Smilla's Sense of Snow
Page 34
“Now we’re going to go up to the bridge and tell Lukas all about this,” I say.
“No can do, man.”
There are red patches on his face. I wait. But he can hardly speak.
“Does Verlaine know that you’re a little needle freak?”
He reacts with that baroque cockiness you sometimes encounter in people who have almost hit bottom.
“I’m the one controlling the drug; the drug doesn’t control me!”
“But Verlaine has seen through you. He’s going to put the finger on you. Why would that be so bad?”
He meticulously studies his tennis shoes.
“Why do you have a pass key, Jakkelsen?”
He shakes his head.
“I’ve already been up on the bridge,” I say. “With Verlaine. We agreed that the alarm went off by itself. That I fell down the stairs out of sheer astonishment.”
“Lukas won’t buy that.”
“He doesn’t believe us. But there’s nothing he can do. You weren’t mentioned at all.”
He’s relieved. Then a thought occurs to him. “Why didn’t you tell him what happened?”
I have to win his help. It’s like trying to build something on sand. “I’m not interested in Verlaine. I’m interested in Tørk.”
The panic is back in his eyes. “That’s much worse, man. I know a creep when I see one, and he’s bad news.”

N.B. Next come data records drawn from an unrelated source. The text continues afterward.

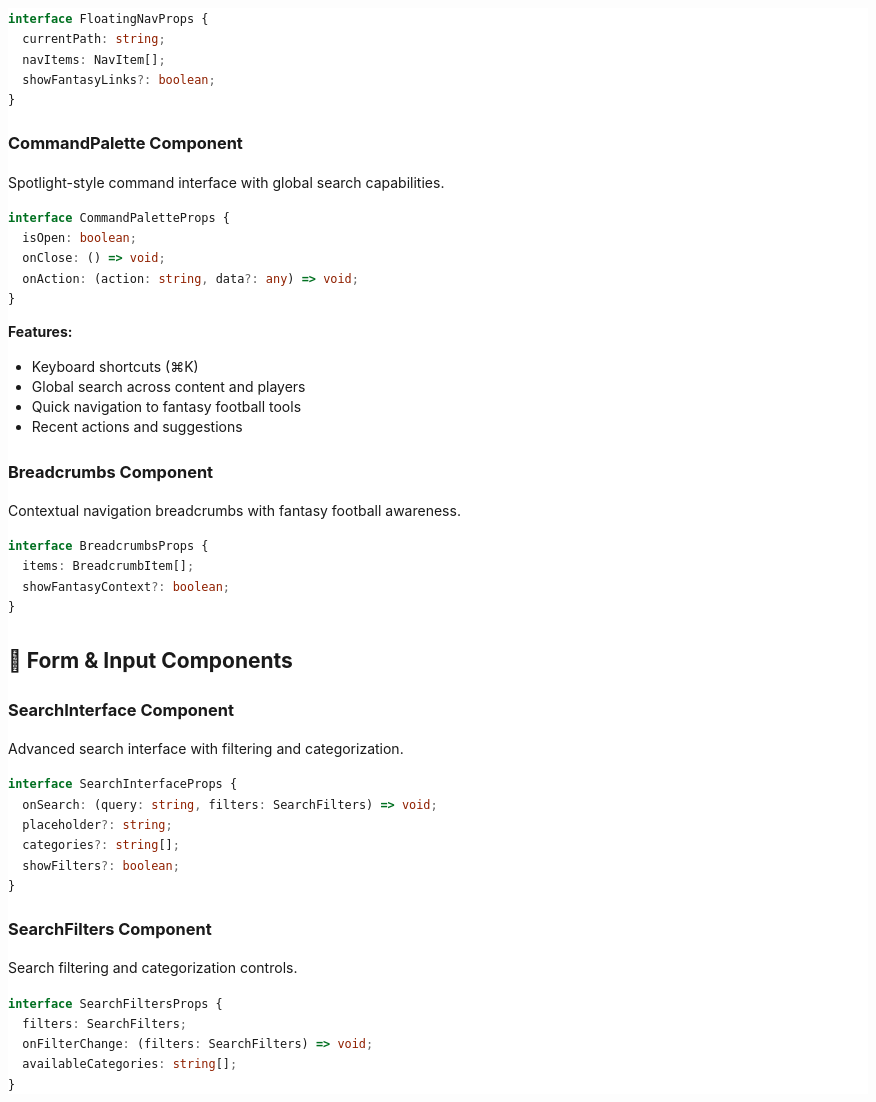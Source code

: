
 ```typescript
interface FloatingNavProps {
  currentPath: string;
  navItems: NavItem[];
  showFantasyLinks?: boolean;
}
```

### CommandPalette Component
Spotlight-style command interface with global search capabilities.

```typescript
interface CommandPaletteProps {
  isOpen: boolean;
  onClose: () => void;
  onAction: (action: string, data?: any) => void;
}
```

**Features:**
- Keyboard shortcuts (⌘K)
- Global search across content and players
- Quick navigation to fantasy football tools
- Recent actions and suggestions

### Breadcrumbs Component
Contextual navigation breadcrumbs with fantasy football awareness.

```typescript
interface BreadcrumbsProps {
  items: BreadcrumbItem[];
  showFantasyContext?: boolean;
}
```

## 📝 Form & Input Components

### SearchInterface Component
Advanced search interface with filtering and categorization.

```typescript
interface SearchInterfaceProps {
  onSearch: (query: string, filters: SearchFilters) => void;
  placeholder?: string;
  categories?: string[];
  showFilters?: boolean;
}
```

### SearchFilters Component
Search filtering and categorization controls.

```typescript
interface SearchFiltersProps {
  filters: SearchFilters;
  onFilterChange: (filters: SearchFilters) => void;
  availableCategories: string[];
}
```
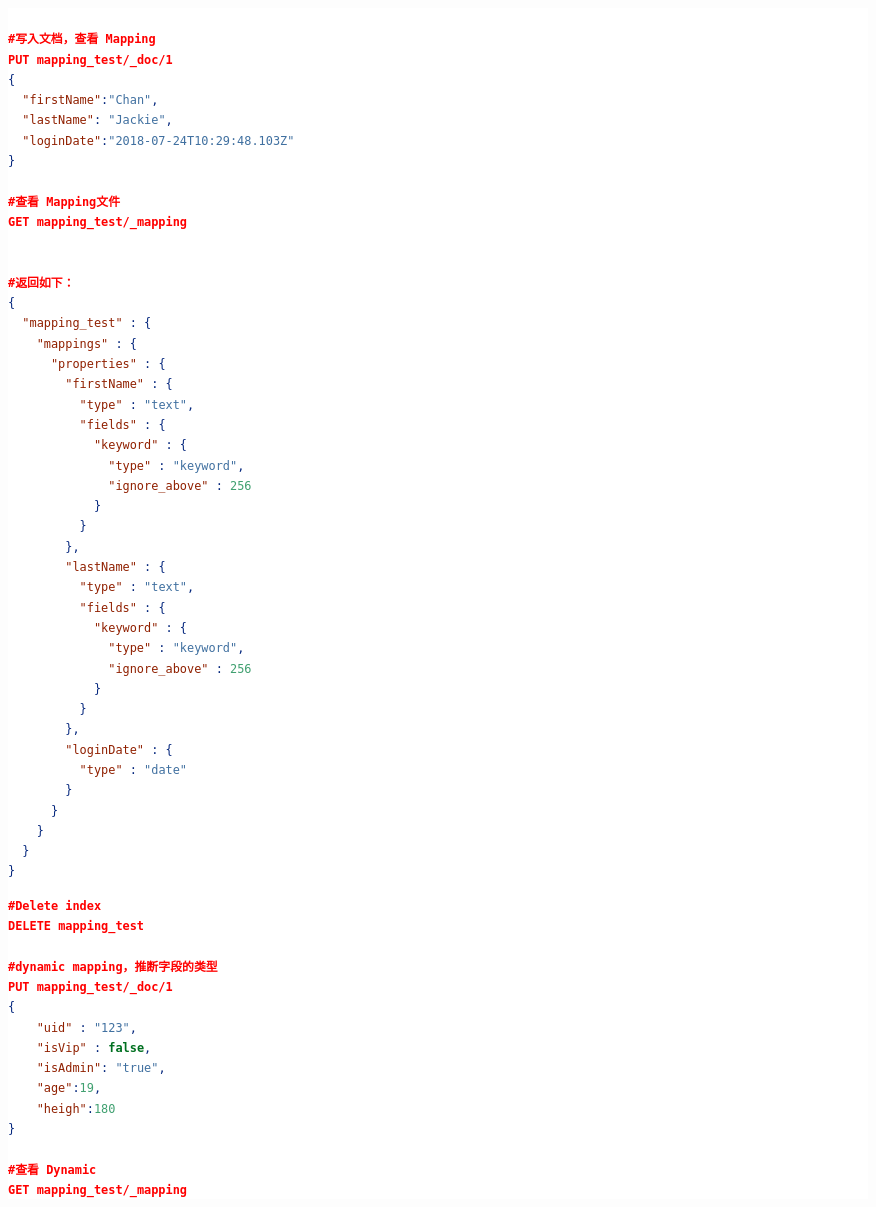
```json

#写入文档，查看 Mapping
PUT mapping_test/_doc/1
{
  "firstName":"Chan",
  "lastName": "Jackie",
  "loginDate":"2018-07-24T10:29:48.103Z"
}

#查看 Mapping文件
GET mapping_test/_mapping


#返回如下：
{
  "mapping_test" : {
    "mappings" : {
      "properties" : {
        "firstName" : {
          "type" : "text",
          "fields" : {
            "keyword" : {
              "type" : "keyword",
              "ignore_above" : 256
            }
          }
        },
        "lastName" : {
          "type" : "text",
          "fields" : {
            "keyword" : {
              "type" : "keyword",
              "ignore_above" : 256
            }
          }
        },
        "loginDate" : {
          "type" : "date"
        }
      }
    }
  }
}

```

```json
#Delete index
DELETE mapping_test

#dynamic mapping，推断字段的类型
PUT mapping_test/_doc/1
{
    "uid" : "123",
    "isVip" : false,
    "isAdmin": "true",
    "age":19,
    "heigh":180
}

#查看 Dynamic
GET mapping_test/_mapping


```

“I want to know what we’re on our way to get.”
“I’ve told you, man. We’re on our way to get some dope.”
“No,” I say. “It’s not dope. Narcotics come from the tropics. From Colombia. From Burma. From Pakistan. And it goes to Europe. Or the U.S.A. It doesn’t come to Greenland. Not in quantities that require a 4,000-ton ship. That forward cargo hold is specially built. I’ve never seen anything like it. It can be sterilized with steam. The air composition, temperature, and humidity can be regulated. You’ve seen all of this and thought about it. What did you come up with?”
His hands take on their own helplessly fluttering life on top of my pillows, like baby birds that have fallen out of the nest. His mouth opens and shuts.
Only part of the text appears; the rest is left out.